» Exercise: Output each record below exactly as it stands, leaving out the pictures.

» The data:

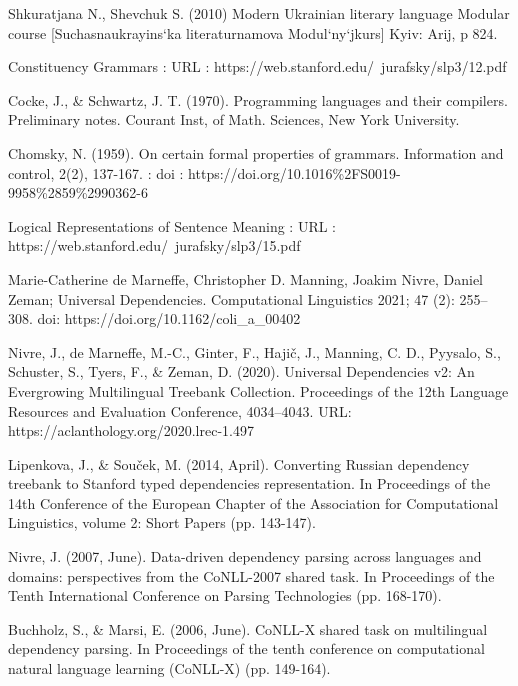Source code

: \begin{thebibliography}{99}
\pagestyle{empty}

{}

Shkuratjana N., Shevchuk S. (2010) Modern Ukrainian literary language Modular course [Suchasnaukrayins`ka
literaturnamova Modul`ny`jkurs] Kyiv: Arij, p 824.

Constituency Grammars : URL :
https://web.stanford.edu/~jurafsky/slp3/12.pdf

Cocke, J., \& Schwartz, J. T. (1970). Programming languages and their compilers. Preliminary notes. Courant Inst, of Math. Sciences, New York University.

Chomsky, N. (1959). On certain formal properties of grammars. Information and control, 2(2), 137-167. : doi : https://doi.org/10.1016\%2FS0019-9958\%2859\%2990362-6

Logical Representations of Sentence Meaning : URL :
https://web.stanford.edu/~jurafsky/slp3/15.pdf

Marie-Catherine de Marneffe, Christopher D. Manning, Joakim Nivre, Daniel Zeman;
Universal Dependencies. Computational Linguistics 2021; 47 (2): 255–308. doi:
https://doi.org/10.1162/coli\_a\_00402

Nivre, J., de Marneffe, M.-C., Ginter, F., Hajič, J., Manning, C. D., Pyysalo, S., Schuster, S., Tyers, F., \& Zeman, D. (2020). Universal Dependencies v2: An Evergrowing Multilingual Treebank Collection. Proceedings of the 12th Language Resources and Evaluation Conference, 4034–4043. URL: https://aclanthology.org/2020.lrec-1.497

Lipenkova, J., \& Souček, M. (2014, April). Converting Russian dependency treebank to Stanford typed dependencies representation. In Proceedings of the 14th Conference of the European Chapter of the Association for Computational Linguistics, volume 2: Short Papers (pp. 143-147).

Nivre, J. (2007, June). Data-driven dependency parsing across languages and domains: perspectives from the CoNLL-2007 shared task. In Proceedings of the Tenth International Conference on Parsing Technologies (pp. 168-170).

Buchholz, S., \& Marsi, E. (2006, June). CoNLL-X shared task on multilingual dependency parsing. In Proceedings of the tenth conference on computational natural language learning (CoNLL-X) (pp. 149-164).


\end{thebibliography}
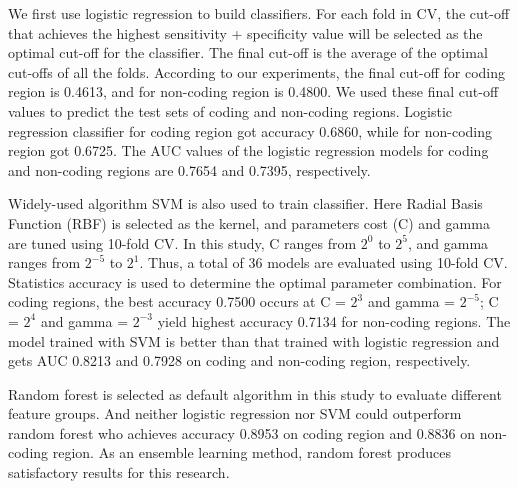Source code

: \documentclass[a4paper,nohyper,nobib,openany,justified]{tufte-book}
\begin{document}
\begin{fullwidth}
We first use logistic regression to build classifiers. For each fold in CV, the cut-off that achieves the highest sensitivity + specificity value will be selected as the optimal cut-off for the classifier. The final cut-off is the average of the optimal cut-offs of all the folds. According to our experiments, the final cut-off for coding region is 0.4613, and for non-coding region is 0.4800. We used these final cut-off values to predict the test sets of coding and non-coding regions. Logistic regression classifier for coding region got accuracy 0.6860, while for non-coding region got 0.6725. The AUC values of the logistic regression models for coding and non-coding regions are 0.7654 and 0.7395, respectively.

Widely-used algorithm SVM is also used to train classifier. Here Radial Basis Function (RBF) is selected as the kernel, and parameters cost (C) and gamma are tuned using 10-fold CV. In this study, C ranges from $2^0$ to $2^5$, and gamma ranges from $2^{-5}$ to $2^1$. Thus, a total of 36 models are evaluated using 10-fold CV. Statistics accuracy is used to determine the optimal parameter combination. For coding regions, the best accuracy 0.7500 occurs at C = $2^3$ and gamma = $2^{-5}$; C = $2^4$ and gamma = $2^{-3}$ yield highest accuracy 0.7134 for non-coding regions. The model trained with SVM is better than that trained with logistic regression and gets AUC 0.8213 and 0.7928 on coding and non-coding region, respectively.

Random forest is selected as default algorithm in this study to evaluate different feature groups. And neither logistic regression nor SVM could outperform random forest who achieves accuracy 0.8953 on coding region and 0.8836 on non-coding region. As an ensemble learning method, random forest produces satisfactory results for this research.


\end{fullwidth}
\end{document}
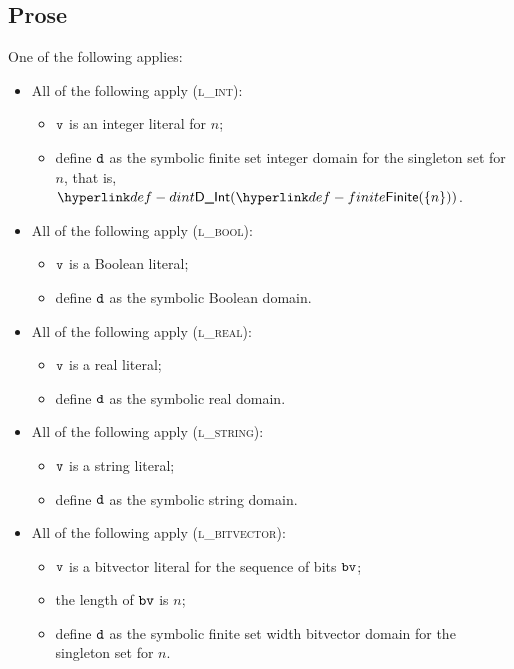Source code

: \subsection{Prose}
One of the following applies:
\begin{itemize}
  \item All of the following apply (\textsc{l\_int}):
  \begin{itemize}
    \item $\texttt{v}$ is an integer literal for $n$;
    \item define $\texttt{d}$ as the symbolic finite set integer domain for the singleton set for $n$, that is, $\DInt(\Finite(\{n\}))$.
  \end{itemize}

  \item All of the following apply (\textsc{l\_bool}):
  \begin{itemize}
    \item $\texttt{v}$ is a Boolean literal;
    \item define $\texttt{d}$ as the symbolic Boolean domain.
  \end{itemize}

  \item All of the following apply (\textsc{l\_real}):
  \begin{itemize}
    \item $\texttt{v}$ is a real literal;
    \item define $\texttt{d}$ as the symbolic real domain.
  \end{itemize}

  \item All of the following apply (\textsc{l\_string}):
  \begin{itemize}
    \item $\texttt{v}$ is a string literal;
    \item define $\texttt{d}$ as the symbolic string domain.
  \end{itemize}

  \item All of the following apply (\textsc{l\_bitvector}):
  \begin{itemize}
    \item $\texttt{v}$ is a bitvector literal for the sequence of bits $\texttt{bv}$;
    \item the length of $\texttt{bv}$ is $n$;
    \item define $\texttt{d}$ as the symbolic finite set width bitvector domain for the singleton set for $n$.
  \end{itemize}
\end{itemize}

» Exercise output:
Source code

: \begin{thebibliography}{99}
\pagestyle{empty}

{}

Shkuratjana N., Shevchuk S. (2010) Modern Ukrainian literary language Modular course [Suchasnaukrayins`ka
literaturnamova Modul`ny`jkurs] Kyiv: Arij, p 824.

Constituency Grammars : URL :
https://web.stanford.edu/~jurafsky/slp3/12.pdf

Cocke, J., \& Schwartz, J. T. (1970). Programming languages and their compilers. Preliminary notes. Courant Inst, of Math. Sciences, New York University.

Chomsky, N. (1959). On certain formal properties of grammars. Information and control, 2(2), 137-167. : doi : https://doi.org/10.1016\%2FS0019-9958\%2859\%2990362-6

Logical Representations of Sentence Meaning : URL :
https://web.stanford.edu/~jurafsky/slp3/15.pdf

Marie-Catherine de Marneffe, Christopher D. Manning, Joakim Nivre, Daniel Zeman;
Universal Dependencies. Computational Linguistics 2021; 47 (2): 255–308. doi:
https://doi.org/10.1162/coli\_a\_00402

Nivre, J., de Marneffe, M.-C., Ginter, F., Hajič, J., Manning, C. D., Pyysalo, S., Schuster, S., Tyers, F., \& Zeman, D. (2020). Universal Dependencies v2: An Evergrowing Multilingual Treebank Collection. Proceedings of the 12th Language Resources and Evaluation Conference, 4034–4043. URL: https://aclanthology.org/2020.lrec-1.497

Lipenkova, J., \& Souček, M. (2014, April). Converting Russian dependency treebank to Stanford typed dependencies representation. In Proceedings of the 14th Conference of the European Chapter of the Association for Computational Linguistics, volume 2: Short Papers (pp. 143-147).

Nivre, J. (2007, June). Data-driven dependency parsing across languages and domains: perspectives from the CoNLL-2007 shared task. In Proceedings of the Tenth International Conference on Parsing Technologies (pp. 168-170).

Buchholz, S., \& Marsi, E. (2006, June). CoNLL-X shared task on multilingual dependency parsing. In Proceedings of the tenth conference on computational natural language learning (CoNLL-X) (pp. 149-164).


\end{thebibliography}
Source code

: \documentclass[a4paper,nohyper,nobib,openany,justified]{tufte-book}
\begin{document}
\begin{fullwidth}
We first use logistic regression to build classifiers. For each fold in CV, the cut-off that achieves the highest sensitivity + specificity value will be selected as the optimal cut-off for the classifier. The final cut-off is the average of the optimal cut-offs of all the folds. According to our experiments, the final cut-off for coding region is 0.4613, and for non-coding region is 0.4800. We used these final cut-off values to predict the test sets of coding and non-coding regions. Logistic regression classifier for coding region got accuracy 0.6860, while for non-coding region got 0.6725. The AUC values of the logistic regression models for coding and non-coding regions are 0.7654 and 0.7395, respectively.

Widely-used algorithm SVM is also used to train classifier. Here Radial Basis Function (RBF) is selected as the kernel, and parameters cost (C) and gamma are tuned using 10-fold CV. In this study, C ranges from $2^0$ to $2^5$, and gamma ranges from $2^{-5}$ to $2^1$. Thus, a total of 36 models are evaluated using 10-fold CV. Statistics accuracy is used to determine the optimal parameter combination. For coding regions, the best accuracy 0.7500 occurs at C = $2^3$ and gamma = $2^{-5}$; C = $2^4$ and gamma = $2^{-3}$ yield highest accuracy 0.7134 for non-coding regions. The model trained with SVM is better than that trained with logistic regression and gets AUC 0.8213 and 0.7928 on coding and non-coding region, respectively.

Random forest is selected as default algorithm in this study to evaluate different feature groups. And neither logistic regression nor SVM could outperform random forest who achieves accuracy 0.8953 on coding region and 0.8836 on non-coding region. As an ensemble learning method, random forest produces satisfactory results for this research.


\end{fullwidth}
\end{document}
Source code

: \subsection{Prose}
One of the following applies:
\begin{itemize}
  \item All of the following apply (\textsc{l\_int}):
  \begin{itemize}
    \item $\texttt{v}$ is an integer literal for $n$;
    \item define $\texttt{d}$ as the symbolic finite set integer domain for the singleton set for $n$, that is, $\DInt(\Finite(\{n\}))$.
  \end{itemize}

  \item All of the following apply (\textsc{l\_bool}):
  \begin{itemize}
    \item $\texttt{v}$ is a Boolean literal;
    \item define $\texttt{d}$ as the symbolic Boolean domain.
  \end{itemize}

  \item All of the following apply (\textsc{l\_real}):
  \begin{itemize}
    \item $\texttt{v}$ is a real literal;
    \item define $\texttt{d}$ as the symbolic real domain.
  \end{itemize}

  \item All of the following apply (\textsc{l\_string}):
  \begin{itemize}
    \item $\texttt{v}$ is a string literal;
    \item define $\texttt{d}$ as the symbolic string domain.
  \end{itemize}

  \item All of the following apply (\textsc{l\_bitvector}):
  \begin{itemize}
    \item $\texttt{v}$ is a bitvector literal for the sequence of bits $\texttt{bv}$;
    \item the length of $\texttt{bv}$ is $n$;
    \item define $\texttt{d}$ as the symbolic finite set width bitvector domain for the singleton set for $n$.
  \end{itemize}
\end{itemize}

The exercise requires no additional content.